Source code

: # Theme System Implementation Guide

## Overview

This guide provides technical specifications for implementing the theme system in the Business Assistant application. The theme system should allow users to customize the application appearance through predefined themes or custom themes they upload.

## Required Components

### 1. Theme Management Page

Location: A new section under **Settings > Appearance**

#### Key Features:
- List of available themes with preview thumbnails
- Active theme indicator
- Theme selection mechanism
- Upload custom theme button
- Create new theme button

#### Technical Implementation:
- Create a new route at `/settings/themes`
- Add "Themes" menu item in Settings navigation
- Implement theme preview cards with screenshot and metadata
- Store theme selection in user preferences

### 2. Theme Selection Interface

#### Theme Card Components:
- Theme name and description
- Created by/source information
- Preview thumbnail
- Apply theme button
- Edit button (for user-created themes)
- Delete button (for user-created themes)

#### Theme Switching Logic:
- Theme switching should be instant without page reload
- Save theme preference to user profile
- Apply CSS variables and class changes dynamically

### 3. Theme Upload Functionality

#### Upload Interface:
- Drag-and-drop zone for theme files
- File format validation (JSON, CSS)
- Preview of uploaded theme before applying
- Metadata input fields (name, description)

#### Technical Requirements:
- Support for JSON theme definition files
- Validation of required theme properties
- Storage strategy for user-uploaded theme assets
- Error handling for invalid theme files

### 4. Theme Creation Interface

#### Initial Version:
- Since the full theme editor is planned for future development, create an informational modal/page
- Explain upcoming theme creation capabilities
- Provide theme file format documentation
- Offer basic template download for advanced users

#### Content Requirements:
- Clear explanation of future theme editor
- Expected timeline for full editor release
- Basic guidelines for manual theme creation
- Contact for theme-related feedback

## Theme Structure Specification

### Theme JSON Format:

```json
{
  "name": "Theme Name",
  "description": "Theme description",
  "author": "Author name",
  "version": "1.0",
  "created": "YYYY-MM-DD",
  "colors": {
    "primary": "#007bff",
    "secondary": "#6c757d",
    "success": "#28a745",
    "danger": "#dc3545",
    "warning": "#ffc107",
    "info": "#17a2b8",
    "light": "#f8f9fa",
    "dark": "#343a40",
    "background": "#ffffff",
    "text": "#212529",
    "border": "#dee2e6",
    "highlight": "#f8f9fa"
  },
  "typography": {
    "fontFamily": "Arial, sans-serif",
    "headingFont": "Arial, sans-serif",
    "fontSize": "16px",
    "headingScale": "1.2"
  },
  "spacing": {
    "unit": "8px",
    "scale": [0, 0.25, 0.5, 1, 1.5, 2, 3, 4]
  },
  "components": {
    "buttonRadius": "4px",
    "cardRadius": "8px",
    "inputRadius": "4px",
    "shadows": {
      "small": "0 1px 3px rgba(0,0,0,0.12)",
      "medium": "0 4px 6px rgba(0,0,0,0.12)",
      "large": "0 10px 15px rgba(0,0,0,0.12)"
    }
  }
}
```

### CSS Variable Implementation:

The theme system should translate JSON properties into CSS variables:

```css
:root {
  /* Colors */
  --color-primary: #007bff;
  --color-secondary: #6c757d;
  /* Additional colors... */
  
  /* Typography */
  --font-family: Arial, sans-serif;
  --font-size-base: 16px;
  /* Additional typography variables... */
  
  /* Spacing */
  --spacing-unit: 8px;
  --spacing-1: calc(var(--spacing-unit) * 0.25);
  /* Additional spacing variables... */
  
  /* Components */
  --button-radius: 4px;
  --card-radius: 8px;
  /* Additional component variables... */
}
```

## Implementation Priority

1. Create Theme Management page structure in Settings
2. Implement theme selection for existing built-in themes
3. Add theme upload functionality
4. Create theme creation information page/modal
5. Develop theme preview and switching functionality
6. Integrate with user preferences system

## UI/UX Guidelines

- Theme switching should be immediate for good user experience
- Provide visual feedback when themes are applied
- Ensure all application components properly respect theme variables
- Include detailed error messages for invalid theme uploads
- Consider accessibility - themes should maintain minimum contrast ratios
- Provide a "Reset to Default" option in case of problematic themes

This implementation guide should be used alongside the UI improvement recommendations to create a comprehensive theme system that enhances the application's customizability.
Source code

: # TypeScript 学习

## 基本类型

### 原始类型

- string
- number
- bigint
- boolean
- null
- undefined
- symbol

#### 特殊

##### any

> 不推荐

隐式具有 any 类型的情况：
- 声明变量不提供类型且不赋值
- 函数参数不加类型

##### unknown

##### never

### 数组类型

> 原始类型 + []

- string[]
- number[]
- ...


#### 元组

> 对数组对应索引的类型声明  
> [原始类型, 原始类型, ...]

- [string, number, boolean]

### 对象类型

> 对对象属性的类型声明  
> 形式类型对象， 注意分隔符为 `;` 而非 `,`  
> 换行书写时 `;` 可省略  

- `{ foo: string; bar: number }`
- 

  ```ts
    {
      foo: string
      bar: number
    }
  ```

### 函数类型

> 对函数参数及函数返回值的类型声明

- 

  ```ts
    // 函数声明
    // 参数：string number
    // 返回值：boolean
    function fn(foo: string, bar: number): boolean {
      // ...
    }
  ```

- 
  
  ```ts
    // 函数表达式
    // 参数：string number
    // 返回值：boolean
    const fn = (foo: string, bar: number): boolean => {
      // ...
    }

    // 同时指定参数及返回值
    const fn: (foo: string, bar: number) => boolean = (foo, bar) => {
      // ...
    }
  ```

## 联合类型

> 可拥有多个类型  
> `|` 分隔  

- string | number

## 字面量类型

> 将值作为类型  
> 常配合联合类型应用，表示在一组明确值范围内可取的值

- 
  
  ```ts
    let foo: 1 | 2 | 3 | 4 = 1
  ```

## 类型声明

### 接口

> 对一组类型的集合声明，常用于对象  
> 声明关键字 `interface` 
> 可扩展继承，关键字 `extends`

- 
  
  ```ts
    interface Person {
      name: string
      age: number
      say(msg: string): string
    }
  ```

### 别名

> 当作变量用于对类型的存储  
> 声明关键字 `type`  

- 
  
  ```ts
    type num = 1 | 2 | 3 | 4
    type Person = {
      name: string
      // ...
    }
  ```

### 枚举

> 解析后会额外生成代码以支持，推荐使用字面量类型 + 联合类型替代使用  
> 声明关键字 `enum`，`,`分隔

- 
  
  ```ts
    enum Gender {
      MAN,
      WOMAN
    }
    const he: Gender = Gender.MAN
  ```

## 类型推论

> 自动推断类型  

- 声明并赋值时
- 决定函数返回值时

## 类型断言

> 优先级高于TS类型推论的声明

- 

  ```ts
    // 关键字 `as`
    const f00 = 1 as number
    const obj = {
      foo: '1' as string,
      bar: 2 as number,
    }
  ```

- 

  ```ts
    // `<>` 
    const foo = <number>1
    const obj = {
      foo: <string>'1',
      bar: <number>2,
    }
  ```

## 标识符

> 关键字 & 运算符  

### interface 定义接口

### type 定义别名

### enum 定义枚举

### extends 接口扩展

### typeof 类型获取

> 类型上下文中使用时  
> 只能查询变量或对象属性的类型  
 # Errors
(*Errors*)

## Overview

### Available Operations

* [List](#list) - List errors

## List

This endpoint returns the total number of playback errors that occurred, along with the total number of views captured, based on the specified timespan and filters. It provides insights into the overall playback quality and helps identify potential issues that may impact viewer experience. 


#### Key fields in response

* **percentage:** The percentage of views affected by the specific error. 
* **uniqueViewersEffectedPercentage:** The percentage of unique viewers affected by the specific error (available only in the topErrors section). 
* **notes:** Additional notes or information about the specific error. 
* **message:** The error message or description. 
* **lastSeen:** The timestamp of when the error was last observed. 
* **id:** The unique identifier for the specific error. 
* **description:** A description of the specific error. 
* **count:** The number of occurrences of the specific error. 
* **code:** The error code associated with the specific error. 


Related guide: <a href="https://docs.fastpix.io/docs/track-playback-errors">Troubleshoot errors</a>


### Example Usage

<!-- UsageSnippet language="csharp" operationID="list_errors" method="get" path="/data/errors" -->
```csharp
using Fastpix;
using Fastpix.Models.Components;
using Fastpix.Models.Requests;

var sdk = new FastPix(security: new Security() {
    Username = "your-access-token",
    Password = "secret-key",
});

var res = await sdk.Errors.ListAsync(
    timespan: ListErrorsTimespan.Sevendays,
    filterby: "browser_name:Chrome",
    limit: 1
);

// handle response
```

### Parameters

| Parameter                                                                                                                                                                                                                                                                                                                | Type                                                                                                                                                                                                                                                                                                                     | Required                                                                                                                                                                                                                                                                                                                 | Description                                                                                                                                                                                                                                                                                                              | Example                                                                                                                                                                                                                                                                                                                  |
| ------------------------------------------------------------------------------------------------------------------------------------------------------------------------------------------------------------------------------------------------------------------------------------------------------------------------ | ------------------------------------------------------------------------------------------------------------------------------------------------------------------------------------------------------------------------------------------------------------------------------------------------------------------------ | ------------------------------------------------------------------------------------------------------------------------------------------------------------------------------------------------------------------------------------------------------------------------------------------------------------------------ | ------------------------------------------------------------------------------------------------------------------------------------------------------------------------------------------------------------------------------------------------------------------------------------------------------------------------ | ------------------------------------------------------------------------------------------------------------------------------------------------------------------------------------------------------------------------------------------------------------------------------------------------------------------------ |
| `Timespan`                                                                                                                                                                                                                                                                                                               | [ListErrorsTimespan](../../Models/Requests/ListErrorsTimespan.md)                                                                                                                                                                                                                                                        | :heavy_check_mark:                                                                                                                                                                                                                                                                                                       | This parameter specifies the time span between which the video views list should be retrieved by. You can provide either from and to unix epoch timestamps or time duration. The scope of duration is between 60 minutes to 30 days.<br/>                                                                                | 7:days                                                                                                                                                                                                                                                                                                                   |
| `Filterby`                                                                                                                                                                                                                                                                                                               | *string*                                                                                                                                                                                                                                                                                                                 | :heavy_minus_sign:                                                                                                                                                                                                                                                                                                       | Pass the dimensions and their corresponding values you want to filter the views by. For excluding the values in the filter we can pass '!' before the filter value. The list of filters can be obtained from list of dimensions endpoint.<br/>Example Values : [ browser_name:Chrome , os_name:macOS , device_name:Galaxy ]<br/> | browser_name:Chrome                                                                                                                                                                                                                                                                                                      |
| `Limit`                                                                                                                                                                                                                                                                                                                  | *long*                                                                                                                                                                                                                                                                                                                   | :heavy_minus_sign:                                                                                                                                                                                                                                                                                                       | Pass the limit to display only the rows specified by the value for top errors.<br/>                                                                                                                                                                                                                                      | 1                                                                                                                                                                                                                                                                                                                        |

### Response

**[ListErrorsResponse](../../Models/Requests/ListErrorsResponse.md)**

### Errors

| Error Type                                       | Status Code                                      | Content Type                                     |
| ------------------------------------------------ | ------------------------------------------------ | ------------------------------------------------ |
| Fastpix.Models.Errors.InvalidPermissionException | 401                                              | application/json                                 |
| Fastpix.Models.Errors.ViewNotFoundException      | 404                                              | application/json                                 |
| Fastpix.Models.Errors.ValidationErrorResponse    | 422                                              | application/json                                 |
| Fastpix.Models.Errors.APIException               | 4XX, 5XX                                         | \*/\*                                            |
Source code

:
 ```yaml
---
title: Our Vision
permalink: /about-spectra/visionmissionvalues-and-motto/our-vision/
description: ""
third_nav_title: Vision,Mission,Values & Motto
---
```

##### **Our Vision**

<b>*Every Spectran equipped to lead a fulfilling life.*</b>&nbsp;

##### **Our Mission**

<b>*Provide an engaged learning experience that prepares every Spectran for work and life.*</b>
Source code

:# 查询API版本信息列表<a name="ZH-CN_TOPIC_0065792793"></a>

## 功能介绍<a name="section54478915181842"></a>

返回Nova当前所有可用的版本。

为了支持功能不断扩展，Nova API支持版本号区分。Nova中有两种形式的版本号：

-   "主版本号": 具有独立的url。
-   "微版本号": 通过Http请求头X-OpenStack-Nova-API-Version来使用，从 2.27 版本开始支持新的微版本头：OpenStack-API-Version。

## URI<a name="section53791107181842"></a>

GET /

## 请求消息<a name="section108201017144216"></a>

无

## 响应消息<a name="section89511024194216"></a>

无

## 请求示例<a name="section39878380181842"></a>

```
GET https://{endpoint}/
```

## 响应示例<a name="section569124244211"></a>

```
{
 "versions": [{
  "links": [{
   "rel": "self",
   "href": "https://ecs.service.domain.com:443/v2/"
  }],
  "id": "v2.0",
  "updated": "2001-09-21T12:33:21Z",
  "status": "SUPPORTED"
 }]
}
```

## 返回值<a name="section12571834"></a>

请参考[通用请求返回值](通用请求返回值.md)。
• • • • • • •
Exercise:
The answer must consist of every line from the entries above that contains "editor".

Exercise answer:
- Since the full theme editor is planned for future development, create an informational modal/page
- Clear explanation of future theme editor
- Expected timeline for full editor release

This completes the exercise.